WHAT THE TASK REQUIRES:
Pull every line with "enumerate" from the data.

RECORD EXCERPTS:
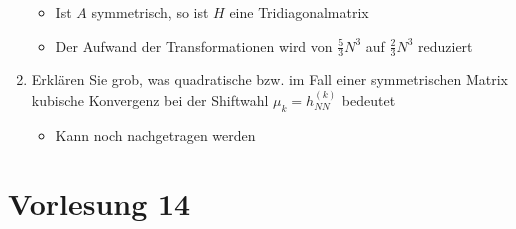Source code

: \documentclass[]{article}
\begin{document}
\begin{enumerate}
			\begin{itemize}
				\item Ist $A$ symmetrisch, so ist $H$ eine Tridiagonalmatrix
				\item Der Aufwand der Transformationen wird von $\frac{5}{3}N^3$ auf $\frac{2}{3}N^3$ reduziert
			\end{itemize}
		\item Erklären Sie grob, was quadratische bzw. im Fall einer symmetrischen Matrix kubische Konvergenz bei der Shiftwahl $\mu_k = h_{NN}^{(k)}$ bedeutet
			\begin{itemize}
				\item Kann noch nachgetragen werden %
			\end{itemize}
	\end{enumerate}

\section{Vorlesung 14}
\end{document}
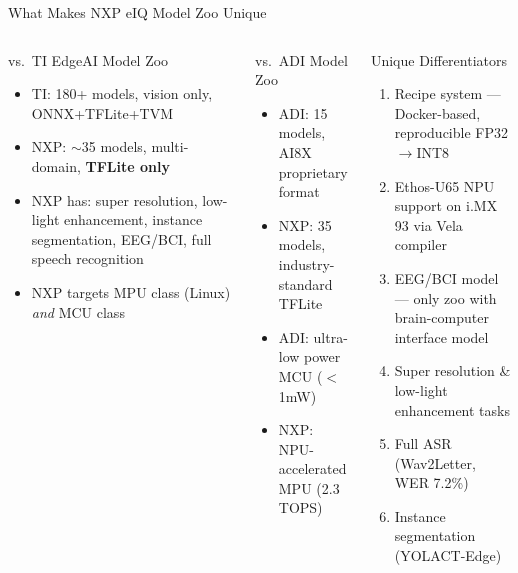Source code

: \documentclass[aspectratio=169]{beamer}
\begin{document}
\begin{frame}{What Makes NXP eIQ Model Zoo Unique}
  \begin{columns}[T]
      \begin{block}{vs.\ TI EdgeAI Model Zoo}
        \begin{itemize}\small
          \item TI: 180+ models, vision only, ONNX+TFLite+TVM
          \item NXP: $\sim$35 models, multi-domain, \textbf{TFLite only}
          \item NXP has: super resolution, low-light enhancement, instance segmentation, EEG/BCI, full speech recognition
          \item NXP targets MPU class (Linux) \emph{and} MCU class
        \end{itemize}
      \end{block}
      \vspace{4pt}
      \begin{block}{vs.\ ADI Model Zoo}
        \begin{itemize}\small
          \item ADI: 15 models, AI8X proprietary format
          \item NXP: 35 models, industry-standard TFLite
          \item ADI: ultra-low power MCU ($<$1mW)
          \item NXP: NPU-accelerated MPU (2.3 TOPS)
        \end{itemize}
      \end{block}
      \begin{block}{Unique Differentiators}
        \begin{enumerate}\small
          \item \alert{Recipe system} — Docker-based, reproducible FP32$\to$INT8
          \item \alert{Ethos-U65 NPU} support on i.MX 93 via Vela compiler
          \item \alert{EEG/BCI model} — only zoo with brain-computer interface model
          \item \alert{Super resolution \& low-light enhancement} tasks
          \item \alert{Full ASR} (Wav2Letter, WER 7.2\%)
          \item \alert{Instance segmentation} (YOLACT-Edge)
        \end{enumerate}
      \end{block}
  \end{columns}
\end{frame}
\end{document}
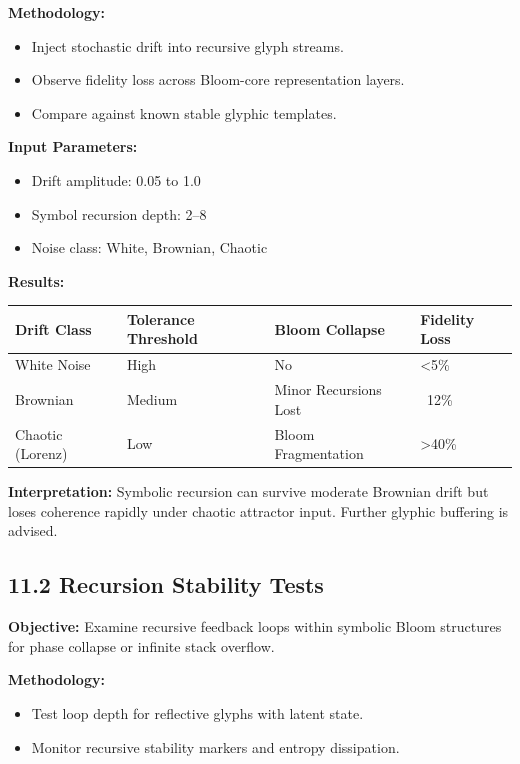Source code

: \textbf{Methodology:}
\begin{itemize}
  \item Inject stochastic drift into recursive glyph streams.
  \item Observe fidelity loss across Bloom-core representation layers.
  \item Compare against known stable glyphic templates.
\end{itemize}

\textbf{Input Parameters:}
\begin{itemize}
  \item Drift amplitude: 0.05 to 1.0
  \item Symbol recursion depth: 2–8
  \item Noise class: White, Brownian, Chaotic
\end{itemize}

\textbf{Results:}
\begin{center}
\begin{tabular}{@{}llll@{}}
\toprule
\textbf{Drift Class} & \textbf{Tolerance Threshold} & \textbf{Bloom Collapse} & \textbf{Fidelity Loss} \\
\midrule
White Noise & High & No & <5\% \\
Brownian & Medium & Minor Recursions Lost & ~12\% \\
Chaotic (Lorenz) & Low & Bloom Fragmentation & >40\% \\
\bottomrule
\end{tabular}
\end{center}

\textbf{Interpretation:} Symbolic recursion can survive moderate Brownian drift but loses coherence rapidly under chaotic attractor input. Further glyphic buffering is advised.

\subsection*{11.2 Recursion Stability Tests}
\textbf{Objective:} Examine recursive feedback loops within symbolic Bloom structures for phase collapse or infinite stack overflow.

\textbf{Methodology:}
\begin{itemize}
  \item Test loop depth for reflective glyphs with latent state.
  \item Monitor recursive stability markers and entropy dissipation.
\end{itemize}

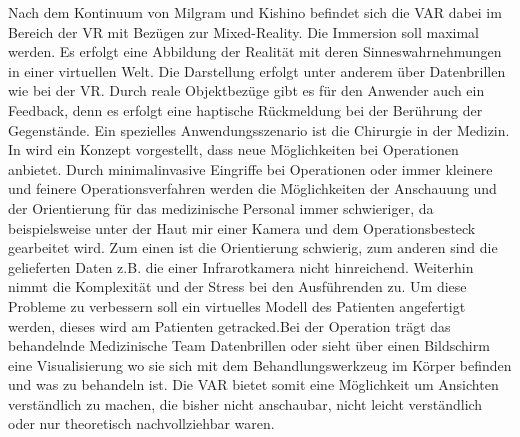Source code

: \documentclass[12pt,a4paper,bibliography=totocnumbered,listof=totocnumbered]{scrartcl}
\begin{document}
Nach dem Kontinuum von Milgram und Kishino befindet sich die VAR dabei im Bereich der VR mit Bezügen zur Mixed-Reality. Die Immersion soll maximal werden. Es erfolgt eine Abbildung der Realität mit deren Sinneswahrnehmungen in einer virtuellen Welt. Die Darstellung erfolgt unter anderem über Datenbrillen wie bei der VR. Durch reale Objektbezüge gibt es für den Anwender auch ein Feedback, denn es erfolgt eine haptische Rückmeldung bei der Berührung der Gegenstände. \newline
Ein spezielles Anwendungsszenario ist die Chirurgie in der Medizin. In \cite{OLMOS:2014aa} wird ein Konzept vorgestellt, dass neue Möglichkeiten bei Operationen anbietet. Durch minimalinvasive Eingriffe bei Operationen oder immer kleinere und feinere Operationsverfahren werden die Möglichkeiten der Anschauung und der Orientierung für das medizinische Personal immer schwieriger, da beispielsweise unter der Haut mir einer Kamera und dem Operationsbesteck gearbeitet wird. Zum einen ist die Orientierung schwierig, zum anderen sind die gelieferten Daten z.B. die einer Infrarotkamera nicht hinreichend. Weiterhin nimmt die Komplexität und der Stress bei den Ausführenden zu. Um diese Probleme zu verbessern soll ein virtuelles Modell des Patienten angefertigt werden, dieses wird am Patienten getracked.Bei der Operation trägt das behandelnde Medizinische Team Datenbrillen oder sieht über einen Bildschirm eine Visualisierung wo sie sich mit dem Behandlungswerkzeug im Körper befinden und was zu behandeln ist. \newline
Die VAR bietet somit eine Möglichkeit um Ansichten verständlich zu machen, die bisher nicht anschaubar, nicht leicht verständlich oder nur theoretisch nachvollziehbar waren.

\end{document}
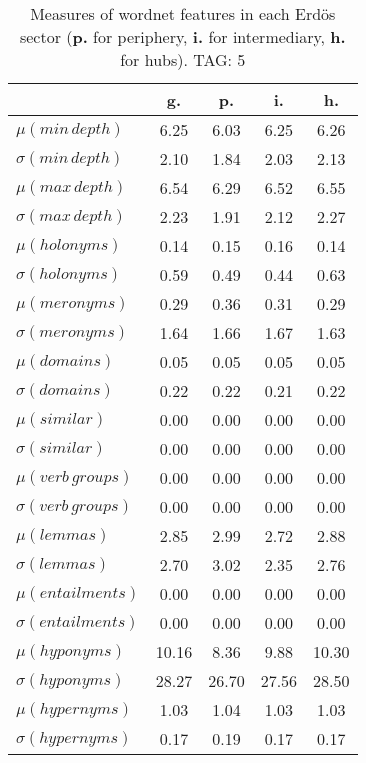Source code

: \begin{table}[h!]
\begin{center}
\begin{tabular}{| l || c | c | c | c |}\hline
 & {\bf g.} & {\bf p.} & {\bf i.} & {\bf h.} \\\hline\hline
$\mu(min\,depth)$ & 6.25  & 6.03  & 6.25  & 6.26 \\
$\sigma(min\,depth)$ & 2.10  & 1.84  & 2.03  & 2.13 \\\hline
$\mu(max\,depth)$ & 6.54  & 6.29  & 6.52  & 6.55 \\
$\sigma(max\,depth)$ & 2.23  & 1.91  & 2.12  & 2.27 \\\hline
$\mu(holonyms)$ & 0.14  & 0.15  & 0.16  & 0.14 \\
$\sigma(holonyms)$ & 0.59  & 0.49  & 0.44  & 0.63 \\\hline
$\mu(meronyms)$ & 0.29  & 0.36  & 0.31  & 0.29 \\
$\sigma(meronyms)$ & 1.64  & 1.66  & 1.67  & 1.63 \\\hline
$\mu(domains)$ & 0.05  & 0.05  & 0.05  & 0.05 \\
$\sigma(domains)$ & 0.22  & 0.22  & 0.21  & 0.22 \\\hline
$\mu(similar)$ & 0.00  & 0.00  & 0.00  & 0.00 \\
$\sigma(similar)$ & 0.00  & 0.00  & 0.00  & 0.00 \\\hline
$\mu(verb\,groups)$ & 0.00  & 0.00  & 0.00  & 0.00 \\
$\sigma(verb\,groups)$ & 0.00  & 0.00  & 0.00  & 0.00 \\\hline
$\mu(lemmas)$ & 2.85  & 2.99  & 2.72  & 2.88 \\
$\sigma(lemmas)$ & 2.70  & 3.02  & 2.35  & 2.76 \\\hline
$\mu(entailments)$ & 0.00  & 0.00  & 0.00  & 0.00 \\
$\sigma(entailments)$ & 0.00  & 0.00  & 0.00  & 0.00 \\\hline
$\mu(hyponyms)$ & 10.16  & 8.36  & 9.88  & 10.30 \\
$\sigma(hyponyms)$ & 28.27  & 26.70  & 27.56  & 28.50 \\\hline
$\mu(hypernyms)$ & 1.03  & 1.04  & 1.03  & 1.03 \\
$\sigma(hypernyms)$ & 0.17  & 0.19  & 0.17  & 0.17 \\\hline
\end{tabular}
\caption{Measures of wordnet features in each Erd\"os sector ({{\bf p.}} for periphery, {{\bf i.}} for intermediary, {{\bf h.}} for hubs). TAG: 5}
\end{center}
\end{table}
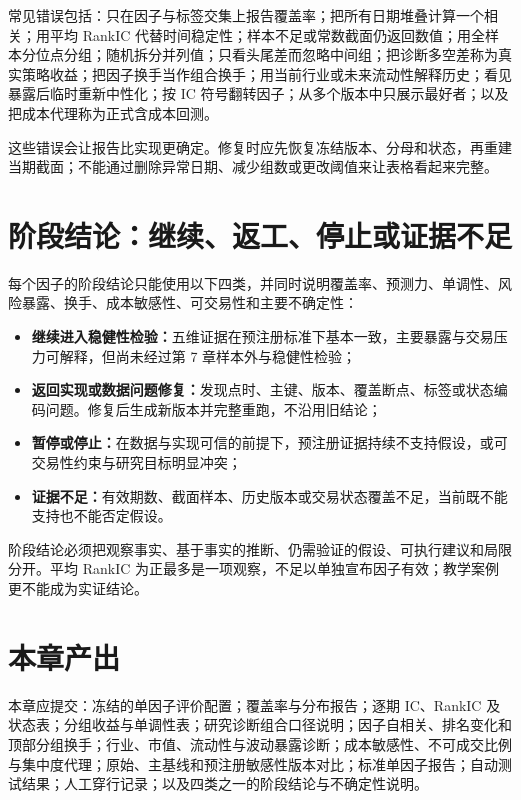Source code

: \begin{warningbox}
常见错误包括：只在因子与标签交集上报告覆盖率；把所有日期堆叠计算一个相关；用平均 RankIC 代替时间稳定性；样本不足或常数截面仍返回数值；用全样本分位点分组；随机拆分并列值；只看头尾差而忽略中间组；把诊断多空差称为真实策略收益；把因子换手当作组合换手；用当前行业或未来流动性解释历史；看见暴露后临时重新中性化；按 IC 符号翻转因子；从多个版本中只展示最好者；以及把成本代理称为正式含成本回测。
\end{warningbox}

这些错误会让报告比实现更确定。修复时应先恢复冻结版本、分母和状态，再重建当期截面；不能通过删除异常日期、减少组数或更改阈值来让表格看起来完整。

\section{阶段结论：继续、返工、停止或证据不足}

每个因子的阶段结论只能使用以下四类，并同时说明覆盖率、预测力、单调性、风险暴露、换手、成本敏感性、可交易性和主要不确定性：

\begin{itemize}
  \item \textbf{继续进入稳健性检验：}五维证据在预注册标准下基本一致，主要暴露与交易压力可解释，但尚未经过第 7 章样本外与稳健性检验；
  \item \textbf{返回实现或数据问题修复：}发现点时、主键、版本、覆盖断点、标签或状态编码问题。修复后生成新版本并完整重跑，不沿用旧结论；
  \item \textbf{暂停或停止：}在数据与实现可信的前提下，预注册证据持续不支持假设，或可交易性约束与研究目标明显冲突；
  \item \textbf{证据不足：}有效期数、截面样本、历史版本或交易状态覆盖不足，当前既不能支持也不能否定假设。
\end{itemize}

\begin{principlebox}
阶段结论必须把观察事实、基于事实的推断、仍需验证的假设、可执行建议和局限分开。平均 RankIC 为正最多是一项观察，不足以单独宣布因子有效；教学案例更不能成为实证结论。
\end{principlebox}

\section{本章产出}

\begin{outputbox}
本章应提交：冻结的单因子评价配置；覆盖率与分布报告；逐期 IC、RankIC 及状态表；分组收益与单调性表；研究诊断组合口径说明；因子自相关、排名变化和顶部分组换手；行业、市值、流动性与波动暴露诊断；成本敏感性、不可成交比例与集中度代理；原始、主基线和预注册敏感性版本对比；标准单因子报告；自动测试结果；人工穿行记录；以及四类之一的阶段结论与不确定性说明。
\end{outputbox}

WORKED SOLUTION:
\begin{enumerate}
	\end{enumerate}
        \begin{enumerate}\small
        \end{enumerate}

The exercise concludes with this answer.